Why column major?

e3c6 · May 19, 2019, 10:49am

Why Julia arrays are stored in column-major order?

Column-major vs row-major are not entirely symmetric regarding code style, because when we access the i,j’th element of an array, we write A[i,j] with the row index first, which can break the symmetry.

For example, I find it surprising that in:

[(println(i, " ", j); (i,j)) for i=1:5, j=1:5]

i is traversed faster than j, even though it looks like j is an inner loop.
This is completely different from a true nested for loop:

for i=1:5, j=1:5 
  println(i, " ", j)
end

Here j is indeed varying faster. If Arrays were row-major, these two code snippets would vary j faster, which looks more consistent to me given that in both cases the iteration is specified by for i=1:5, j=1:5.

Another example is:

[(println(i, " ", j); (i,j)) for i=1:5 for j=1:5]

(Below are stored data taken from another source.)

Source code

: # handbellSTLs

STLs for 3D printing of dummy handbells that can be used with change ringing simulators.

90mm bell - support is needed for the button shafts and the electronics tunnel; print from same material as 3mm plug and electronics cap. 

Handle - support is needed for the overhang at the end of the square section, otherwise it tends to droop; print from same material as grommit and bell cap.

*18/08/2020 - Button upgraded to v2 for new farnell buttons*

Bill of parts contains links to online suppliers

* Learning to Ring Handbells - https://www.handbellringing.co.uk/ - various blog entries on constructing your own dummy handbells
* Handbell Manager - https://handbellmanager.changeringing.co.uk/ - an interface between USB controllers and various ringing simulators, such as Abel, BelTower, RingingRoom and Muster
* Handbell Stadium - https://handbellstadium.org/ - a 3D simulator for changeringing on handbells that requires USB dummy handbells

Here also j varies faster, which makes [... for i=1:5, j=1:5] different from for i=1:5 for j=1:5. The difference is not just that the later is linearized, but also the order in which elements are traversed. Again, there would be no difference in order if arrays were row major.

I’m just wondering about the reasoning behind the column-major choice, and if there is a more “natural” way to think about this that I am missing.

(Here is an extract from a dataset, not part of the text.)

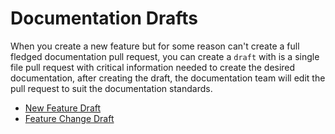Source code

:# Documentation Drafts


When you create a new feature but for some reason can't create a full fledged documentation pull request, you can create a `draft` with is a single file pull request with critical information needed to create the desired documentation, after creating the draft, the documentation team will edit the pull request to suit the documentation standards.

- [New Feature Draft](new-feature-draft/)
- [Feature Change Draft](feature-change-draft/)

Probably this has been discussed before on Github, though I can’t find it now.

baggepinnen · May 19, 2019, 11:52am

Row major is a really strange choice if you think about what happens when you add dimensions… How would you iterate A[i,j,k,...]? In row major languages, the fastest way is typically to iterate A (from inner loop to outer) j, i, k,... which is just horrible. In julia, you always iterate the dimensions in order A[i,j,k,...].

The order in the loop comprehension might be a bit confusing though but it still makes sense. The first one produces a vector and has the last loop as the tightest. The second one produces a matrix and has the first dimension as the tightest.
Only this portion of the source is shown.